Infographic showing the characteristics between risk-based asset management and community benefit impact assessment.

This, however, leaves us with yet another set of questions. At what point does an infrastructure project demonstrate enough positive social impact and collective community benefit to justify the cost? Using a new street widening project as an example, how can you objectively weigh the environmental impacts against the benefits and desires of the community it would support? While these answers are very location specific based on a community’s constantly evolving needs, desires, and impacts, taking this holistic approach offers a framework to support deliberation to produce an answer.

Holistic Asset Management

Canada has an uphill battle to address an expanding infrastructure deficit while facing down the climate change reality knocking at our door. For municipalities that are responsible for turning provincial and federal mandates and grants into creative solutions for their residents, it can feel like a daunting task and just one problem to solve alongside a long list that includes housing shortages and growing homeless populations.

This challenge will not be simply fixed by finding more money. While additional funding is required, it needs to be met with a shift in management strategies to fundamentally change how we prioritize, value, and plan infrastructure projects. A comprehensive strategy for sustainable asset management shifts us away from reactive short-term spending to a focus on strategic prioritization and holistic evaluation. This is achieved through a dual lens integrating Risk-Based Asset Management alongside a Community Benefit Impact Assessment. The Risk-Based Asset Management’s inclusion of a climate risk assessment ensures climate adaptation and mitigation measures are non-optional, while the Community Benefit Impact Assessment supports and highlights non-monetary returns on investment.

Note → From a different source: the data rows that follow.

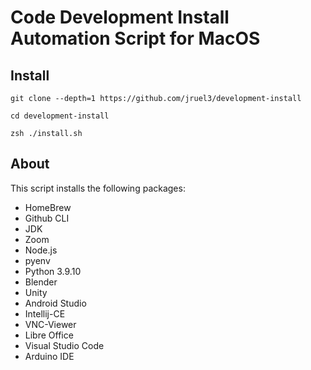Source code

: # Code Development Install Automation Script for MacOS

## Install 
`git clone --depth=1 https://github.com/jruel3/development-install`

`cd development-install`

`zsh ./install.sh`

## About

This script installs the following packages:

 - HomeBrew
 - Github CLI
 - JDK
 - Zoom
 - Node.js
 - pyenv
 - Python 3.9.10
 - Blender
 - Unity
 - Android Studio
 - Intellij-CE
 - VNC-Viewer
 - Libre Office
 - Visual Studio Code
 - Arduino IDE

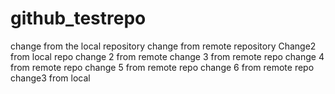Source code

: # github_testrepo

change from the local repository
change from remote repository
Change2 from local repo
change 2 from remote
change 3 from remote repo
change 4 from remote repo
change 5 from remote repo
change 6 from remote repo
change3 from local
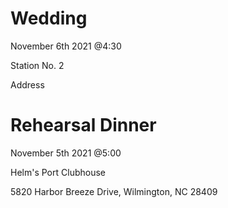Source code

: # Wedding

November 6th 2021 @4:30 

Station No. 2

Address



# Rehearsal Dinner

November 5th 2021 @5:00

Helm's Port Clubhouse

5820 Harbor Breeze Drive, Wilmington, NC 28409


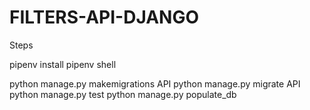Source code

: # FILTERS-API-DJANGO

Steps

pipenv install
pipenv shell

python manage.py makemigrations API
python manage.py migrate API
python manage.py test
python manage.py populate_db
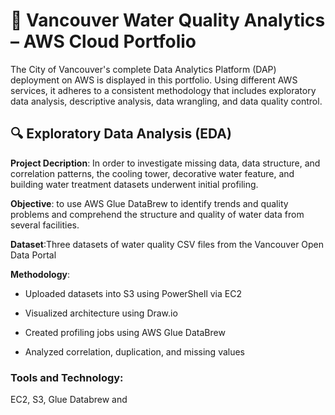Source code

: # 📘 Vancouver Water Quality Analytics – AWS Cloud Portfolio
The City of Vancouver's complete Data Analytics Platform (DAP) deployment on AWS is displayed in this portfolio.  Using different AWS services, it adheres to a consistent methodology that includes exploratory data analysis, descriptive analysis, data wrangling, and data quality control.

## 🔍 Exploratory Data Analysis (EDA)
**Project Decription**: In order to investigate missing data, data structure, and correlation patterns, the cooling tower, decorative water feature, and building water treatment datasets underwent initial profiling.

**Objective**: to use AWS Glue DataBrew to identify trends and quality problems and comprehend the structure and quality of water data from several facilities.

**Dataset**:Three datasets of water quality CSV files from the Vancouver Open Data Portal

**Methodology**:  
- Uploaded datasets into S3 using PowerShell via EC2

- Visualized architecture using Draw.io

- Created profiling jobs using AWS Glue DataBrew

- Analyzed correlation, duplication, and missing values

### Tools and Technology:
EC2, S3, Glue Databrew and 




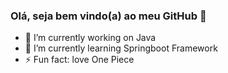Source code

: ### Olá, seja bem vindo(a) ao meu GitHub 👋


- 🔭 I’m currently working on Java 
- 🌱 I’m currently learning Springboot Framework
- ⚡ Fun fact: love One Piece
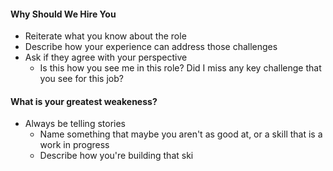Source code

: #### Why Should We Hire You
- Reiterate what you know about the role
- Describe how your experience can address those challenges
- Ask if they agree with your perspective
	- Is this how you see me in this role? Did I miss any key challenge that you see for this job?
#### What is your greatest weakeness?
- Always be telling stories
	- Name something that maybe you aren't as good at, or a skill that is a work in progress
	- Describe how you're building that ski
<!--stackedit_data:
eyJoaXN0b3J5IjpbOTgwMDY0MDQxXX0=
-->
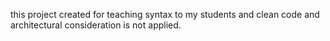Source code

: this project created for teaching syntax to my students and clean code and architectural consideration is not applied.
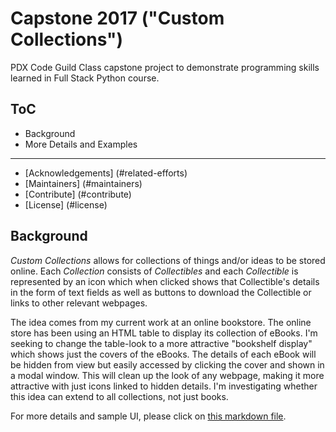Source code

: # Capstone 2017 ("Custom Collections")


PDX Code Guild Class capstone project to demonstrate programming skills learned in Full Stack Python course.


## ToC
- Background
- More Details and Examples
--------------------------
- [Acknowledgements] (#related-efforts)
- [Maintainers] (#maintainers)
- [Contribute] (#contribute)
- [License] (#license)

## Background

<em>Custom Collections</em> allows for collections of things and/or ideas to be stored online.  Each <em>Collection</em> consists of <em>Collectibles</em> and each <em>Collectible</em> is represented by an icon which when clicked shows that Collectible's details in the form of text fields as well as buttons to download the Collectible or links to other relevant webpages.

The idea comes from my current work at an online bookstore.  The online store has been using an HTML table to display its collection of eBooks.  I'm seeking to change the table-look to a more attractive "bookshelf display" which shows just the covers of the eBooks.  The details of each eBook will be hidden from view but easily accessed by clicking the cover and shown in a modal window.  This will clean up the look of any webpage, making it more attractive with just icons linked to hidden details.  I'm investigating whether this idea can extend to all collections, not just books.  


For more details and sample UI, please click on <a href="proposal.md">this markdown file</a>.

A man riding a bike on a riverside path, showing Winnipeg's skyline at sunset

This enables communities to have transparent discussions about what matters most, what benefits are involved beyond the monetary return, and does this outweighs the high project cost. Furthermore, finding a way to demonstrate the reality of this current unsustainable financial burden and the need for flexible funding, allowing communities to be proactive in this transition from a “worst-first” crisis management approach to a proactive and resilient one.

The time for “worst-first” approach is over. We now need to work together with all levels of government to fundamentally redefine the approach to infrastructure and implement this dual framework to prioritize mitigating the biggest risks, leading to proactive investments, build transparency, and ensure climate mitigation is never sidelined.